::: Records for this task :::

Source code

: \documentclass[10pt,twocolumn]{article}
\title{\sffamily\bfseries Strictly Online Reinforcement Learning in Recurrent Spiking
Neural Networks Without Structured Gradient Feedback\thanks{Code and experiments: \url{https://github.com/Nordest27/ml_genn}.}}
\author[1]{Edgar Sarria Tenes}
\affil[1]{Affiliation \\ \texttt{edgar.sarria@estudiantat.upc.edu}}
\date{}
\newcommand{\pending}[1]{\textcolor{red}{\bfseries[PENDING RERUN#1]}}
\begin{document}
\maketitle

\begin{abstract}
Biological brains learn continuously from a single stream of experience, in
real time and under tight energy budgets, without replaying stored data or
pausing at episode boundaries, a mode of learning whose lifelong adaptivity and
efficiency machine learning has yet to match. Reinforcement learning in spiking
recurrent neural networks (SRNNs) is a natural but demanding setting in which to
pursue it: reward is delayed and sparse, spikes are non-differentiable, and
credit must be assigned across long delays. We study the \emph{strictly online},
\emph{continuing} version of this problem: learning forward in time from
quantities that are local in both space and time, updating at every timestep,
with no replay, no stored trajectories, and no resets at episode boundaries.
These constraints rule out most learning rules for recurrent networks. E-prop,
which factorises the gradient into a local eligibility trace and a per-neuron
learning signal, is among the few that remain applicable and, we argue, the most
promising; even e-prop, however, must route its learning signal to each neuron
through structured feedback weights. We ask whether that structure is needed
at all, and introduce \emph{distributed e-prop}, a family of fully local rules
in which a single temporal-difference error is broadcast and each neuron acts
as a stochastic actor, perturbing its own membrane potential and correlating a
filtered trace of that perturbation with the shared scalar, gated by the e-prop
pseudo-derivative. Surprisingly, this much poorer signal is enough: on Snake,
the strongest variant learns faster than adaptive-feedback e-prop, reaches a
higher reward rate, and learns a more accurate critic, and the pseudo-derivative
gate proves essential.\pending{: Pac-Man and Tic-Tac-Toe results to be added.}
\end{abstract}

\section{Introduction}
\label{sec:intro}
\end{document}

:::

• [Task directions] From the line holding "filtered trace of" down to the final line above, quote every line exactly and only those lines.

• [Result below]
filtered trace of that perturbation with the shared scalar, gated by the e-prop
pseudo-derivative. Surprisingly, this much poorer signal is enough: on Snake,
the strongest variant learns faster than adaptive-feedback e-prop, reaches a
higher reward rate, and learns a more accurate critic, and the pseudo-derivative
gate proves essential.\pending{: Pac-Man and Tic-Tac-Toe results to be added.}
\end{abstract}

\section{Introduction}
\label{sec:intro}
\end{document}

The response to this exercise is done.